Le roman procède dès lors par mises en abîme, chaque chapitre s’ouvrant sur le suivant à la manière de poupées russes. Les personnages sont pris dans un jeu de citations, devenant presque interchangeables, et cela d’une façon d’autant plus éloquente que l’auteur affuble l’un d’entre eux – l’adversaire invisible du narrateur – de son propre patronyme. Paradoxalement, il apparaît que la découverte de ce Philip de Vries, double inopportun de Friso de Vos, donne l’occasion à ce dernier de révéler ses côtés les plus obscurs.

Quiproquo et rivalités

Ainsi le narrateur n’hésite-t-il pas à se rendre à un colloque à Vienne lorsqu’il apprend que de Vries y est programmé. Profitant des largesses d’une mécène américaine, oubliant ses peines de cœur à coups de whisky, il adopte en Autriche une vie construite de toutes pièces. Se faisant passer pour son rival qu’il n’a jamais rencontré, il provoque avec délice une série de situations cocasses et saugrenues, dont l’objectif n’est autre que de ridiculiser durablement Philip de Vries. Un petit jeu qui se termine de façon aussi abrupte qu’il a commencé, lorsque Friso devient la victime d’un coup monté par des détracteurs de Brik croyant faire chanter Philip de Vries. Du scénario à la James Bond, avec hôtel de luxe et femme fatale, le livre bascule définitivement dans le terrain de l’absurde.

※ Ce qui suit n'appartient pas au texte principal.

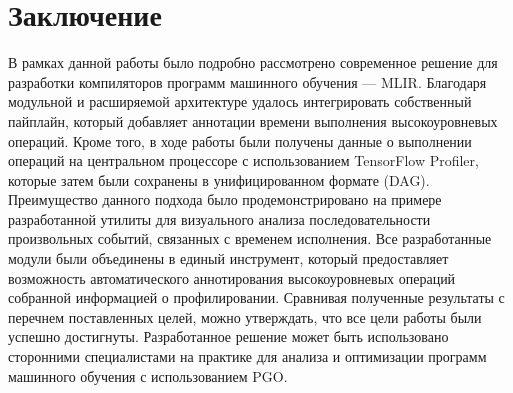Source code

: \section{Заключение}
\label{sec:Chapter4} 

В рамках данной работы было подробно рассмотрено современное решение для разработки компиляторов программ машинного обучения — MLIR.
Благодаря модульной и расширяемой архитектуре удалось интегрировать собственный пайплайн, который добавляет аннотации времени выполнения высокоуровневых операций.
Кроме того, в ходе работы были получены данные о выполнении операций на центральном процессоре с использованием TensorFlow Profiler, которые затем были сохранены в унифицированном формате (DAG).
Преимущество данного подхода было продемонстрировано на примере разработанной утилиты для визуального анализа последовательности произвольных событий, связанных с временем исполнения.
Все разработанные модули были объединены в единый инструмент, который предоставляет возможность автоматического аннотирования высокоуровневых операций собранной информацией о профилировании.
Сравнивая полученные результаты с перечнем поставленных целей, можно утверждать, что все цели работы были успешно достигнуты. Разработанное решение может быть использовано сторонними специалистами на практике для анализа и оптимизации программ машинного обучения с использованием PGO.

\newpage

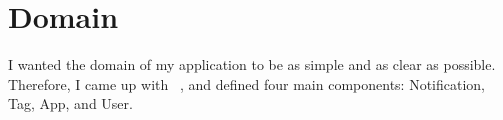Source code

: \section{Domain}\label{sec:domain}

I wanted the domain of my application
to be as simple and as clear as possible.
Therefore,
I came up with
~\cite{evans_domain-driven_2003,millett_patterns_2015},
and defined four main components: Notification, Tag, App, and User.





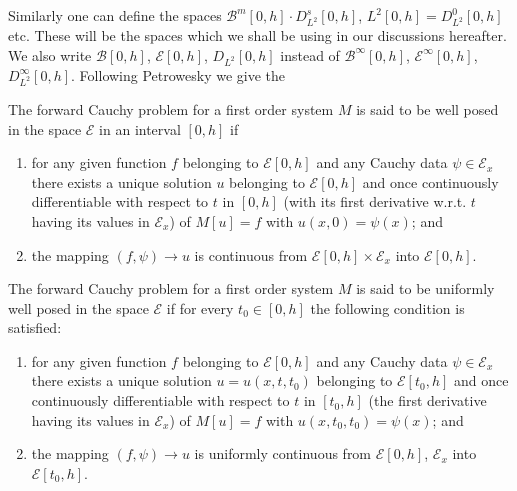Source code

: Similarly one can define the spaces $\mathscr{B}^m [ 0,  h] \cdot D^s
_{L^2} [0,  h]$,  $L^2 [0, h] = D^0_{L^2} [0,  h]$ etc. These will be
the spaces which we shall be using in our discussions hereafter. We
also write $ \mathscr{B} [ 0,  h]$, $\mathscr{E} [ 0,  h]$, $D _{L^2}
[0,  h]$ instead of $ \mathscr{B}^\infty [ 0,  h]$,
$\mathscr{E}^\infty [ 0,  h]$, $D^\infty _{L^2} [0,  h]$. Following
Petrowesky \cite{key2} we give the  

\begin{defi*}
The forward Cauchy problem for a first order system $M$ is said to be
well posed in the space $\mathscr{E}$ in an interval $ [0,  h]$  if  
\begin{enumerate}[(1)]
\item for any given function $ f$ belonging to $ \mathscr{E} [0,  h]$
  and any Cauchy data $ \psi \in \mathscr{E}_x$ there exists a unique
  solution $u$ belonging to $ \mathscr{E} [0,  h]$ and once\pageoriginale
  continuously differentiable with respect to $t$ in $[0, h]$ (with
  its first derivative w.r.t. $t$ having its values in $
  \mathscr{E}_x$) of $M[u]=f$ with $u(x, 0)=\psi (x)$;  and  

\item the mapping $ (f,  \psi ) \to u $ is continuous from $
  \mathscr{E} [0,  h] \times  \mathscr{E}_x$ into $\mathscr{E} [0 ,
    h]$.  
\end{enumerate}
\end{defi*}

\begin{defi*}
The forward Cauchy problem for a first order system $ M$  is said to
be uniformly well posed in the space $\mathscr{E}$ if for every $t_0
\in [0,  h]$ the following condition is satisfied:  
\begin{enumerate}[(1)]
\item for any given function $f$ belonging to $\mathscr{E} [0, h]$
  and any Cauchy data $ \psi \in \mathscr{E}_x$ there exists a unique
  solution $u = u (x, t, t_0)$ belonging to $\mathscr{E} [t_0,  h]$
  and once continuously differentiable with respect to $t$ in $[t_0,
    h] $ (the first derivative having its values in $ \mathscr{E}_x $)
  of $M[u]=f$ with $u(x, t_0,  t_0) = \psi (x)$; and  

\item the mapping $ (f,  \psi) \to u$ is uniformly continuous from
  $\mathscr{E} [0, h]$, $\mathscr{E}_x $ into $ \mathscr{E} [t_0,
  h]$.  
\end{enumerate}
\end{defi*}

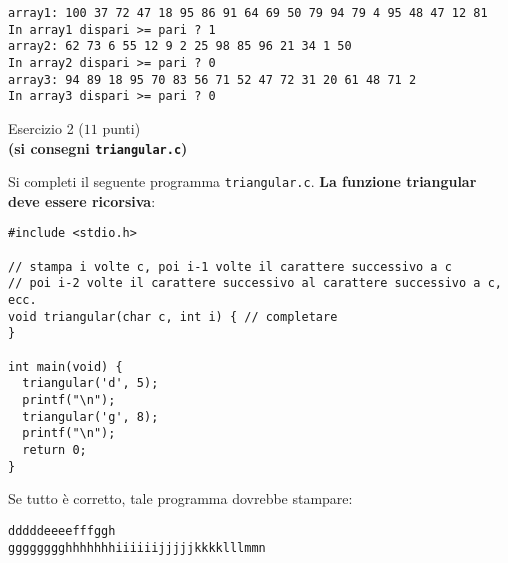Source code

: \documentclass[12pt]{article}
\begin{document}
\begin{mdframed}[backgroundcolor=lightgrey] 
\begin{verbatim}
array1: 100 37 72 47 18 95 86 91 64 69 50 79 94 79 4 95 48 47 12 81 
In array1 dispari >= pari ? 1
array2: 62 73 6 55 12 9 2 25 98 85 96 21 34 1 50 
In array2 dispari >= pari ? 0
array3: 94 89 18 95 70 83 56 71 52 47 72 31 20 61 48 71 2 
In array3 dispari >= pari ? 0
\end{verbatim}
\end{mdframed}

\begin{center}
  {\Large Esercizio 2} ($11$ punti)\\
  \textbf{(si consegni \texttt{triangular.c})}
\end{center}
%
Si completi il seguente programma \texttt{triangular.c}.
\textbf{La funzione triangular deve essere ricorsiva}:

\begin{center}
  \begin{lstlisting}[language=myC]
#include <stdio.h>

// stampa i volte c, poi i-1 volte il carattere successivo a c
// poi i-2 volte il carattere successivo al carattere successivo a c, ecc.
void triangular(char c, int i) { // completare
}

int main(void) {
  triangular('d', 5);
  printf("\n");
  triangular('g', 8);
  printf("\n");
  return 0;
}
  \end{lstlisting}
\end{center}

Se tutto \`e corretto, tale programma dovrebbe stampare:

\begin{mdframed}[backgroundcolor=lightgrey] 
\begin{verbatim}
dddddeeeefffggh
gggggggghhhhhhhiiiiiijjjjjkkkklllmmn
\end{verbatim}
\end{mdframed}
\end{document}
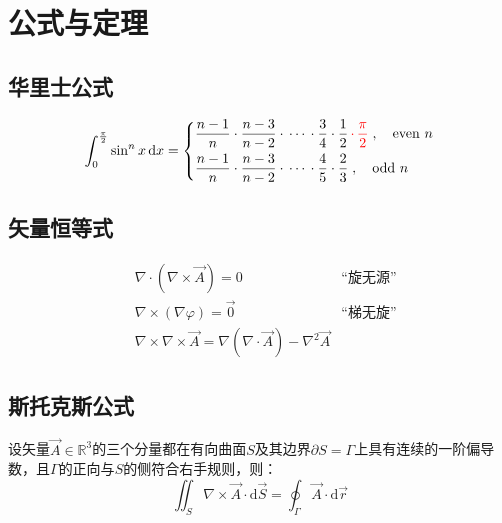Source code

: \section{公式与定理}
    \subsection{华里士公式}
    \begin{equation}
        \int_{0}^{\frac{\pi}{2}}\sin^nx\,\mathrm{d}x=
        \left\{
            \begin{aligned}
                &\frac{n-1}{n}\cdot\frac{n-3}{n-2}\cdot\,\cdots\,\cdot\frac{3}{4}\cdot\frac{1}{2}{\,\color{red}\cdot\,\frac{\pi}{2}}\;,\quad \mathrm{even} ~n\\
                &\frac{n-1}{n}\cdot\frac{n-3}{n-2}\cdot\,\cdots\,\cdot\frac{4}{5}\cdot\frac{2}{3}\;,\quad \mathrm{odd} ~n
            \end{aligned}
        \right.
    \end{equation}

    \subsection{矢量恒等式}
    \begin{subequations}
        \begin{align}
            &\nabla\cdot(\nabla\times\vec{A})=0&\mbox{“旋无源”}\\
            &\nabla\times(\nabla \varphi)=\vec{0}&\mbox{“梯无旋”}\\
            &\nabla\times \nabla\times\vec{A}=\nabla(\nabla\cdot\vec{A})-\nabla^2 \vec{A}&
        \end{align}
    \end{subequations}

    \subsection{斯托克斯公式}
    设矢量$\vec{A}\in \mathbb{R}^3$的三个分量都在有向曲面$S$及其边界$\partial S=\Gamma$上具有连续的一阶偏导数，且$\Gamma$的正向与$S$的侧符合右手规则，则：
    \begin{equation}
        \iint_S \nabla\times\vec{A}\cdot\mathrm{d}\vec{S}
        =\oint_\Gamma \vec{A}\cdot\mathrm{d}\vec{r}
    \end{equation}
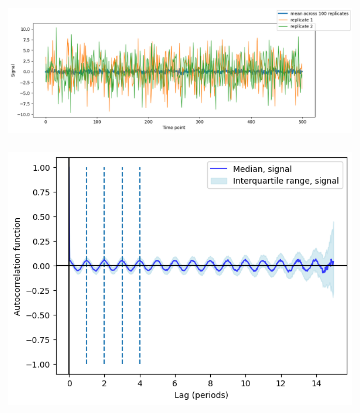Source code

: \begin{figure}
  \begin{subfigure}[t]{0.6\textwidth}
  \centering
    \includegraphics[width=\linewidth]{verynoisysinusoids_outofphase}
    \caption{
    }
    \label{fig:acf-sinusoids-gausnoise-ts}
  \end{subfigure}%
  \centering
  \begin{subfigure}[t]{0.4\textwidth}
  \centering
    \includegraphics[width=\linewidth]{verynoisysinusoids_outofphase_acf}
    \caption{
    }
    \label{fig:acf-sinusoids-gausnoise-acf}
  \end{subfigure}


\end{figure}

«Dis-moi franchement, Friso. Qui es-tu: mon dauphin ou mon Robespierre?», demandait parfois Brik à son protégé sur le ton de la boutade. Le mot était pourtant prophétique: dans la sphère académique, où qui l’on est s’avère bien moins important que la manière dont on se dévoile, les identités deviennent fluides. Une fois passés au crible de la rhétorique, sauveur et tyran ne font plus qu’un. Tout dépend, en somme, de la complexité du métadiscours qui leur est accordé.


Joost de Vries, «L’Héritier», traduction du néerlandais par Emmanuèle Sandron, Plon, 256 p.